Las calles arboladas del recuerdo
Literatura
Miguel Ybarra Otín publica ‘Todo lo que pasa cuando nada pasa’, un inventario de vivencias en el que ha buscado “un tono parecido a un abrazo”
“Recuerdo escrita en mi cuaderno una cita, de Anaïs Nin; hablo de memoria, quizás no exactamente así dice que no vemos las cosas tal y como son, sino tal y como somos. Supongo que hay mucho de eso en nuestros recuerdos”. Miguel Ybarra Otín (Barcelona, 1979) evoca retazos de su biografía en Todo lo que pasa cuando nada pasa (editorial MilMadres), un hermoso inventario de vivencias en el que este autor criado en Sevilla y afincado ahora en Zaragoza explora “todo lo que de subjetivo” hay en la añoranza. “Si miro atrás, me veo de niño paseando, cogido de la mano de mi madre, desde fuera. Creo que eso refleja muy bien cómo los recuerdos, al final, no son sino creaciones”, afirma Ybarra.
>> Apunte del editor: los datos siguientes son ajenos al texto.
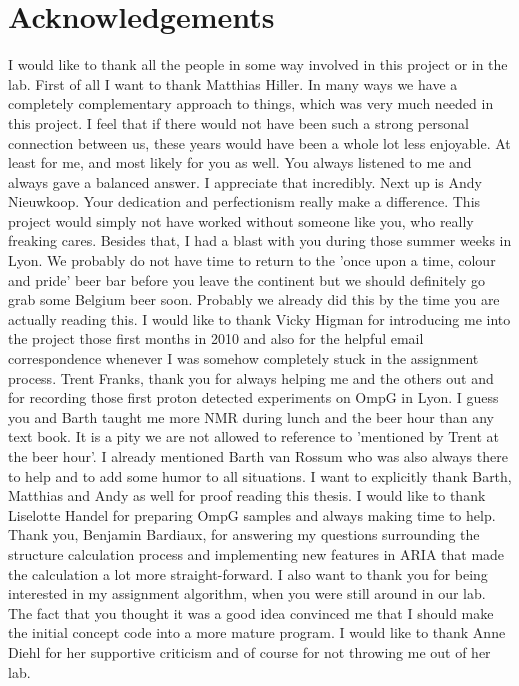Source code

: 
\frontmatter

\chapter*{Acknowledgements}



I would like to thank all the people in some way involved in this project or in the lab. First of all I want to thank Matthias Hiller. In many ways we have a completely complementary approach to things, which was very much needed in this project. I feel that if there would not have been such a strong personal connection between us, these years would have been a whole lot less enjoyable. At least for me, and most likely for you as well. You always listened to me and always gave a balanced answer. I appreciate that incredibly. Next up is Andy Nieuwkoop. Your dedication and perfectionism really make a difference. This project would simply not have worked without someone like you, who really freaking cares. Besides that, I had a blast with you during those summer weeks in Lyon. We probably do not have time to return to the 'once upon a time, colour and pride' beer bar before you leave the continent but we should definitely go grab some Belgium beer soon. Probably we already did this by the time you are actually reading this. I would like to thank Vicky Higman for introducing me into the project those first months in 2010 and also for the helpful email correspondence whenever I was somehow completely stuck in the assignment process. Trent Franks, thank you for always helping me and the others out and for recording those first proton detected experiments on OmpG in Lyon. I guess you and Barth taught me more NMR during lunch and the beer hour than any text book. It is a pity we are not allowed to reference to 'mentioned by Trent at the beer hour'. I already mentioned Barth van Rossum who was also always there to help and to add some humor to all situations. I want to explicitly thank Barth, Matthias and Andy as well for proof reading this thesis. I would like to thank Liselotte Handel for preparing OmpG samples and always making time to help. Thank you, Benjamin Bardiaux, for answering my questions surrounding the structure calculation process and implementing new features in ARIA that made the calculation a lot more straight-forward. I also want to thank you for being interested in my assignment algorithm, when you were still around in our lab. The fact that you thought it was a good idea convinced me that I should make the initial concept code into a more mature program. I would like to thank Anne Diehl for her supportive criticism and of course for not throwing me out of her lab.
Inspirada por Días. Pasan. Cosas, un espectáculo de la compañía de Guillermo Weickert que llevó a Ybarra, entonces un joven crítico de teatro, a sumergirse en las páginas de Georges Perec, Todo lo que pasa cuando nada pasa traza un viaje por los paisajes cotidianos –las tiendas donde revelaba las fotografías o donde se despachaban las quinielas, en el barrio de Los Remedios– y reivindica el prodigio de “esos momentos que creíamos intrascendentes. Recuerdo, por ejemplo”, dice Ybarra en conversación con este periódico, “a mi madre entrando en casa y preguntando quién la había llamado mientras ella no estaba. Hoy, con los móviles, ya tenemos otra forma de relacionarnos con el mundo”. Ybarra reconstruye en el libro con una emocionada belleza esos rituales ya desaparecidos: “Recuerdo el teléfono viejo, color crema, su peso en mi mano, el sonido de la ruedecita, la agenda en la cómoda, los números apuntados, algunos tachados, otros memorizados, las conferencias a los abuelos, mi madre que me pide mirar tal nombre, tal apellido, o que me dice ¡Llama a Graciela: sesenta, cincuenta y dos!”.
El escritor, o el hombre que “duda, lee, escribe, viaja”, como lo define en las antípodas de la solemnidad la nota biográfica que incluye el volumen, hace suya una convicción de Borges, la de que cada día pasamos “al menos unos instantes en el paraíso”. Ybarra remueve las ascuas de la memoria para avivar un fuego amable que reconforte: antes que la pesadumbre de la elegía, prefiere la celebración. “Quería compartir recuerdos bonitos, dar gracias por la gente buena que ha estado a mi alrededor y las cosas interesantes que he podido hacer. Buscaba que el tono del libro fuera como un abrazo, que en cierto modo es la imagen que me sugiere la literatura”.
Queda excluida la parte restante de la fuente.